GRACE IS FOR RIGHTEOUSNESS
Most believers are familiar with this passage in Romans 6:
In Romans 5 and 6 Paul addresses that though grace covers sin, grace is not for the sole purpose of 'keeping us saved'. In other words, yes, grace covers sin, but it's primary purpose is to work righteousness in us that we may overcome sin, not just continue to stumble and fall. Once you get out of spiritual survival mode, you see the force of grace is available for so, so much more. Let's take a look at this in Romans 8.
Here is where the force of grace leads us, or as I like to say, "the UNTO".
- Grace keeps us aware of the exchange on the cross unto
- Walking in humility
- Giving us the ability to walk in the Spirit, rather than the flesh
- Walking out the fulfillment of the law of righteousness
Grace enables us to do what we cannot do for ourselves, by the Spirit, to walk in righteousness. When we are walking in the Spirit, it is a lot harder to fall into areas of sin, because our mind is consumed with the things of God rather than the lusts of the flesh.
So here we see that the force of Grace enables us to walk in the Spirit, resulting in righteous living. I want to emphasize this by taking it one last step further. When you are on the "grace train", meaning when the force of grace is activated in your life, it not only becomes harder to sin, it becomes harder to love the world. (By this I mean worldliness, not people in the world) The longer and deeper I ride the grace train, the stronger the force pulls me toward the righteousness of God and away from the desire for temporal things.

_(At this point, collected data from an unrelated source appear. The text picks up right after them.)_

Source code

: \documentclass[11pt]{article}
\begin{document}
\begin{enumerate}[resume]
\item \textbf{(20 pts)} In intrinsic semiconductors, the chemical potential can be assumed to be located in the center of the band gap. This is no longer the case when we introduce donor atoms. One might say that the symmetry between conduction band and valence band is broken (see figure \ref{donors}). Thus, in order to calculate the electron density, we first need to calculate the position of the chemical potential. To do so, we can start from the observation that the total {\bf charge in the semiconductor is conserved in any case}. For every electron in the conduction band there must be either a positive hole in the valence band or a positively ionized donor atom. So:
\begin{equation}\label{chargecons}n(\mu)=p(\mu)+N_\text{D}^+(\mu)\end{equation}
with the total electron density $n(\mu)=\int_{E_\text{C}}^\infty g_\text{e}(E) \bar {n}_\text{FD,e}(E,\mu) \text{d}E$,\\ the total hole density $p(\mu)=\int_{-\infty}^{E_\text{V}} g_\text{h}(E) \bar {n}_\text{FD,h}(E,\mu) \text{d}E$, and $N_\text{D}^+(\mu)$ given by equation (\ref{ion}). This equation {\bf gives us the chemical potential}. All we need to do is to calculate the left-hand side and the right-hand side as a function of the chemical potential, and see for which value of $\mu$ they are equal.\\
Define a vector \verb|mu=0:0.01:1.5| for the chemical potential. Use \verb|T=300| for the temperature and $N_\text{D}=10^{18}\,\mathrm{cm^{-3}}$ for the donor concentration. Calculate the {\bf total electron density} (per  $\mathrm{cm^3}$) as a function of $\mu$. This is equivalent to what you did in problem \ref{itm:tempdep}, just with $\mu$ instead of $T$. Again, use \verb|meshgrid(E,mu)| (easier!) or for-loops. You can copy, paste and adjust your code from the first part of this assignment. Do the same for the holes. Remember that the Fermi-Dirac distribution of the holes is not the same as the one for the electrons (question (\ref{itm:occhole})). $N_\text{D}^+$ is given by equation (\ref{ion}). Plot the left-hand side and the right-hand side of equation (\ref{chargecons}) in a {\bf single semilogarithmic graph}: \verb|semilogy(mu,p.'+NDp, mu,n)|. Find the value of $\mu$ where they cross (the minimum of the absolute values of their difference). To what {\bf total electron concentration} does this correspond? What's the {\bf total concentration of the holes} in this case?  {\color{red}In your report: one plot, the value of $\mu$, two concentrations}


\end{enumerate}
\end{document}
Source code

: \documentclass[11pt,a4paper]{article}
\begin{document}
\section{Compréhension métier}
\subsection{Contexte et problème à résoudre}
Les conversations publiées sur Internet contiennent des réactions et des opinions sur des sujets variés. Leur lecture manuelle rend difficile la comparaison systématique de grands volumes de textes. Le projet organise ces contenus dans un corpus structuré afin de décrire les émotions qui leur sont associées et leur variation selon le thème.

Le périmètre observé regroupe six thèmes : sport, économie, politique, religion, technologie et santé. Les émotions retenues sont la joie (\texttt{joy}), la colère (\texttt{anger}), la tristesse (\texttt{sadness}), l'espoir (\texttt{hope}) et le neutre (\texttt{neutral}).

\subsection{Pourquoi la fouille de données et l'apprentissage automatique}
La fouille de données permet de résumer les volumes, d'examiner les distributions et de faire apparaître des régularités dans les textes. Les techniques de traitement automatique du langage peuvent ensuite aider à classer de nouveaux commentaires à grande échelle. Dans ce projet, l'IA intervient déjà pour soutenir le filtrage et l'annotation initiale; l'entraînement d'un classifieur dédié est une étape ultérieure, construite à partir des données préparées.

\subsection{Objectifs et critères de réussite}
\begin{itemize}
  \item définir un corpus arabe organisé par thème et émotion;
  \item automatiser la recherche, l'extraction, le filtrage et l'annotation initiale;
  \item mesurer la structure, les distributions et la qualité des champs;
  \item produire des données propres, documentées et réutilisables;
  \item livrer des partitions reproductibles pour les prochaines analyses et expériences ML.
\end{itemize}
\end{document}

If you ever saw the movie the Polar Express, the boy got on the train with unbelief in his heart. The longer he rode, the more connected to the dream, the idea, and the possibility that the North Pole and Santa Claus was real. He eventually stopped thinking about where he came from, and was fully fixed on where he was going. That's a good picture for the force of grace. Just, stay on the train.
The overlap of favor and grace
Lastly, I want to briefly address this overlap. Now in instances where the word "favor" in the scripture can be interchanged with "grace", like Genesis 6:8 for example, we have to look at the verses and see what force is underlying in the context. They can still seem interchangeable at times, but there are some differences, in my opinion. Here is a neat article from Bill Johnson on favor.

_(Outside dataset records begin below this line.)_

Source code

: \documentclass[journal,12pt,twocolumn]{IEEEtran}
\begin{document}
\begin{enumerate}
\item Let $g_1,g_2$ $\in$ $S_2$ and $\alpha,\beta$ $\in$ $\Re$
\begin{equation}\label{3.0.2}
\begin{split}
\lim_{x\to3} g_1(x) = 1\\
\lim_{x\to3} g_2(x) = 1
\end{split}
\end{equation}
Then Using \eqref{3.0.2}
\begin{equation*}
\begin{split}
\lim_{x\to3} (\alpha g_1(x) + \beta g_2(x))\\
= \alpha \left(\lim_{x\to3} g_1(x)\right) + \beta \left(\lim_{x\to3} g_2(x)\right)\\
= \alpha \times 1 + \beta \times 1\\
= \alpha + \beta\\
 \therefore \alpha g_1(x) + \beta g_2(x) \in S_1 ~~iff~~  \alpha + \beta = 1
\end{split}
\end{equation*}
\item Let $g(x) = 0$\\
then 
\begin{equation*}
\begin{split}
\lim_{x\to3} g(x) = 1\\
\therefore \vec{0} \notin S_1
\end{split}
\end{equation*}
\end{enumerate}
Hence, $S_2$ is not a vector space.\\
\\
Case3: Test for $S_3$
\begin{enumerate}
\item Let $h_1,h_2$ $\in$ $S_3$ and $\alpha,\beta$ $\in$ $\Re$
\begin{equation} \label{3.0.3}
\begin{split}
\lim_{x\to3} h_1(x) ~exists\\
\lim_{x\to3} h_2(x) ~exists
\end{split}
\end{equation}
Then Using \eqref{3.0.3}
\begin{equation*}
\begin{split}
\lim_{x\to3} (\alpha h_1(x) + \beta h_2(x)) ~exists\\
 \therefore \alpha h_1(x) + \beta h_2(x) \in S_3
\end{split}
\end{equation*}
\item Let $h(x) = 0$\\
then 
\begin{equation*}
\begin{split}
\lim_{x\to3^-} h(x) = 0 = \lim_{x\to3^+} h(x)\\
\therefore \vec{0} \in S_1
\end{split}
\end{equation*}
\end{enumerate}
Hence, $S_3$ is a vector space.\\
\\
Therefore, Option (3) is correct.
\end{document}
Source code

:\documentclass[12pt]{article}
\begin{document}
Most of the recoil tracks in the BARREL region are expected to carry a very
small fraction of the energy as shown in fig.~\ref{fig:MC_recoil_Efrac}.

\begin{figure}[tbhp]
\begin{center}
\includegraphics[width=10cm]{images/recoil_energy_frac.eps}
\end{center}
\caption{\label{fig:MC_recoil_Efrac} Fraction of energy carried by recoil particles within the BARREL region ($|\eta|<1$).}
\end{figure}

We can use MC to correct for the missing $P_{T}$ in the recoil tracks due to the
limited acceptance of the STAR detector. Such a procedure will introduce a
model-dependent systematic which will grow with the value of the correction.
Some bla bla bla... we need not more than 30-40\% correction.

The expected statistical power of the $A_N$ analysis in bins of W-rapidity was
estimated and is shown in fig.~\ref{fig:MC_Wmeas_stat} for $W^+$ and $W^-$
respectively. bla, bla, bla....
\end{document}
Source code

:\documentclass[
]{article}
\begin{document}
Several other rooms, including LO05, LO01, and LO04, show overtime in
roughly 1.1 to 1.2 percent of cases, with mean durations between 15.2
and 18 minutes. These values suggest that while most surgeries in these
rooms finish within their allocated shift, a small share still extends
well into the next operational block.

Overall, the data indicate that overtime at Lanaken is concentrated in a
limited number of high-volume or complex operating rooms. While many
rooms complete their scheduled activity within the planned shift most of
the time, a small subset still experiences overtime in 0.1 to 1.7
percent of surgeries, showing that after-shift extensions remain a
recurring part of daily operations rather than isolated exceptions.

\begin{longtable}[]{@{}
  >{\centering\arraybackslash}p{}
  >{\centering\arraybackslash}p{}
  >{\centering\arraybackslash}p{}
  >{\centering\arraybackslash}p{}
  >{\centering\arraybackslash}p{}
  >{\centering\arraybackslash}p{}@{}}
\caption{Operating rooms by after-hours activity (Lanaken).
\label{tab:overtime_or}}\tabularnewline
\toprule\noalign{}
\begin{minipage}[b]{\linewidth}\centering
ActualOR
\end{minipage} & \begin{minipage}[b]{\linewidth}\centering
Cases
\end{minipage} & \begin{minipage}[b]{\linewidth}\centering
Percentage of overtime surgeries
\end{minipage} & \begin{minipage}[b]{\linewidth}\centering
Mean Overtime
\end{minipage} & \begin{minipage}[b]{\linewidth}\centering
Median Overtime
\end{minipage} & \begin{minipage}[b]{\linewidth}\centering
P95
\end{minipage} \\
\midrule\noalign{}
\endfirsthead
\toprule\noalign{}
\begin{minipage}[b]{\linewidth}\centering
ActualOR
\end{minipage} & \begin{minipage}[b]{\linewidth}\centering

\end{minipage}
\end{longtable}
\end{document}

- Can you picture a time in your life where you stepped onto the "grace train"?
- If you answered yes, stop and think about times you may have stepped off, what went wrong? Did you stumble in unbelief?
- Considering this analogy, think about how deep and long you've been walking in the Spirit and how this has effected your ability to walk in righteousness. Would you say you are growing more and more in righteousness? Or still struggling with things you thought you'd have overcome by now?
Take time to meditate on the force of grace. Find some other passages that speak to you on grace as well. Ask God to increase the measure of grace in your life to enable you to walk in the Spirit and fulfill your calling and purpose.